Anti-White Sports Media Bias Cost Nikola Jokic History In Quest For 4 Straight MVPs | Bobby Burack
Nikola Jokic is -4000 to win the NBA MVP award. The race is effectively over. A win for Jokic would mark the third time he's won league MVP. Only eight other players have won the award at least three times. Jokic would be the ninth.
But he should be the first, as in the first player to win four straight MVPs.
Jokic won the award in 2021 and 2022. Last March, he was the prohibitive favorite to win a third straight. The race was all but over. And then it was over for Jokic.
The MVP was his until ESPN analyst Kendrick Perkins accused MVP voters of favoring white players when casting their ballots. Perkins suggested white voters cost black players a chance to win the award.
What proof did he provide, you might ask? Unfortunately, he didn't provide any. None.
Perkins said the MVP race favors white players. Yet only five white players have ever won the award, compared to 29 different black players.
If a racial bias exists within the NBA media – which decides the award – the overwhelming evidence says it doesn't favor the whites.

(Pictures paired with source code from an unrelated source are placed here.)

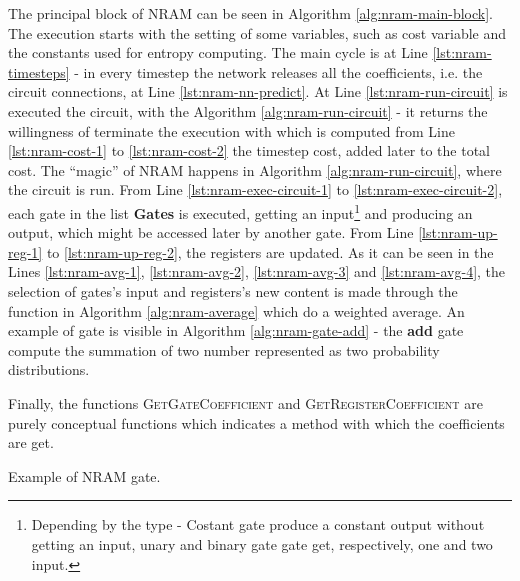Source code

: The principal block of NRAM can be seen in Algorithm \ref{alg:nram-main-block}. The execution starts with the setting of some variables, such as cost variable and the constants used for entropy computing. The main cycle is at Line \ref{lst:nram-timesteps} - in every timestep the network releases all the coefficients, i.e. the circuit connections, at Line \ref{lst:nram-nn-predict}. At Line \ref{lst:nram-run-circuit} is executed the circuit, with the Algorithm \ref{alg:nram-run-circuit} - it returns the willingness of terminate the execution with which is computed from Line \ref{lst:nram-cost-1} to \ref{lst:nram-cost-2} the timestep cost, added later to the total cost.
\newline\newline
The ``magic'' of NRAM happens in Algorithm \ref{alg:nram-run-circuit}, where the circuit is run. From Line \ref{lst:nram-exec-circuit-1} to \ref{lst:nram-exec-circuit-2}, each gate in the list \textbf{Gates} is executed, getting an input\footnote{Depending by the type - Costant gate produce a constant output without getting an input, unary and binary gate gate get, respectively, one and two input.} and producing an output, which might be accessed later by another gate. From Line \ref{lst:nram-up-reg-1} to \ref{lst:nram-up-reg-2}, the registers are updated.
\newline\newline
As it can be seen in the Lines \ref{lst:nram-avg-1}, \ref{lst:nram-avg-2}, \ref{lst:nram-avg-3} and \ref{lst:nram-avg-4}, the selection of gates's input and registers's new content is made through the function in Algorithm \ref{alg:nram-average} which do a weighted average. An example of gate is visible in Algorithm \ref{alg:nram-gate-add} - the \textbf{add} gate compute the summation of two number represented as two probability distributions.

Finally, the functions \textsc{GetGateCoefficient} and \textsc{GetRegisterCoefficient} are purely conceptual functions which indicates a method with which the coefficients are get.

\begin{algorithm}
	\begin{algorithmic}[1]
				\EndFor{}
			\EndFor{}
		\EndFunction
	\end{algorithmic}
	\caption{Example of NRAM gate.}
	\label{alg:nram-gate-add}
\end{algorithm}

Nonetheless, the odds shifted away from Jokic following Perkins' claims. Subsequently, media members – Gilbert Arenas, Bomani Jones, Michael Smith, Stephen A. Smith, Domonique Foxworth, and ESPN's Andscape vertical – parroted the baseless taking point.

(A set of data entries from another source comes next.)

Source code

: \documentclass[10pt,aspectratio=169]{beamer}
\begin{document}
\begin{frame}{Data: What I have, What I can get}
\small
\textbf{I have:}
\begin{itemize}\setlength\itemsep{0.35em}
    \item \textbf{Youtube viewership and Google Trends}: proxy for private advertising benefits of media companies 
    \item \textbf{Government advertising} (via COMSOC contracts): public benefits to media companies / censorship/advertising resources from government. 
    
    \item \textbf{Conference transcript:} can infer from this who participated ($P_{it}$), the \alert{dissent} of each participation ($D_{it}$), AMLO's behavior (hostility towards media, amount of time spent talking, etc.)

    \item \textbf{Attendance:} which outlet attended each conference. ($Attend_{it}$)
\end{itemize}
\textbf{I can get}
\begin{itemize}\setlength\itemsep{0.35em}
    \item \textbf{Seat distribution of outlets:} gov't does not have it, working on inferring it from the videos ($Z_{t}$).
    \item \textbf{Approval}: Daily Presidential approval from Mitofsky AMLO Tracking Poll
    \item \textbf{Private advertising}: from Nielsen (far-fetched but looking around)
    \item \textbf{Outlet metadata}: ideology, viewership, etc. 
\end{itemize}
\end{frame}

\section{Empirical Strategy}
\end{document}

Ultimately, white voters felt they needed to prove they were not racist. Black voters felt they needed to prove they were not sellouts. As a result, voters handed the MVP to Joel Embiid, who was undeserving but black.
As Fox Sports Radio host Doug Gottlieb commented in May, "Jokic was winning the MVP until Perk made it about race."

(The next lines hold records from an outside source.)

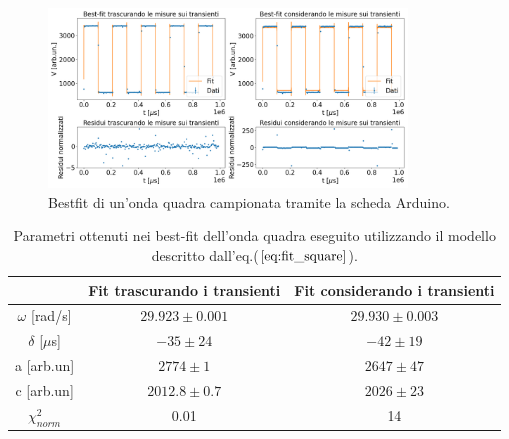 \documentclass{article}
\begin{document}
            \begin{figure}[H]
                \centering
                \includegraphics[width=0.85\textwidth]{bestfit_squarewave.png} %
                \caption{Bestfit di un'onda quadra campionata tramite la scheda Arduino.}
                \label{fig:bestfit_square}
            \end{figure}     
            

            \begin{table}[H]
                \centering
                \begin{tabular}{ccc}
                    \hline
                     & Fit trascurando i transienti & Fit considerando i transienti \\
                    \hline
                    $\omega$ [rad/s]        & $29.923 \pm 0.001$    & $29.930\pm 0.003$ \\
                    $\delta$ [$\mu$s]       & $-35\pm 24$           & $-42\pm 19$ \\
                    a [arb.un]              & $2774 \pm 1$          & $2647 \pm 47$ \\
                    c [arb.un]              & $2012.8 \pm 0.7$      & $2026 \pm 23$ \\
                    $\chi^{2}_{norm}$ & 0.01 & 14 \\
                    \hline
                \end{tabular}
                \caption{Parametri ottenuti nei best-fit dell'onda quadra eseguito utilizzando il modello descritto dall'eq.($\ref{eq:fit_square}$).}
                \label{tab:bestfit_square}
            \end{table}
            

            
\end{document}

Jokic has been the best player in the NBA each of the past four seasons. Assuming he wins this year, he will have won the award the three seasons that race did not play a role in deciding the award. He will have lost the award the one season that race did.
Quite frankly, it's perplexing that one of the many race hustlers in the sports media didn't inject race into the voting narrative this season – knowing they could've cost Jokic the award again.
Perhaps their focus on Caitlin Clark and her whiteness distracted them, keeping their focus away from Jokic. See some examples here.
Winning four straight MVP awards would have inked Jokic's name in the history books, achieving a feat not even Michael Jordan or LeBron James had attained – thus firmly establishing himself as one of the greatest players of the modern era.
And had he been of any other skin color, that is how his legacy would've read.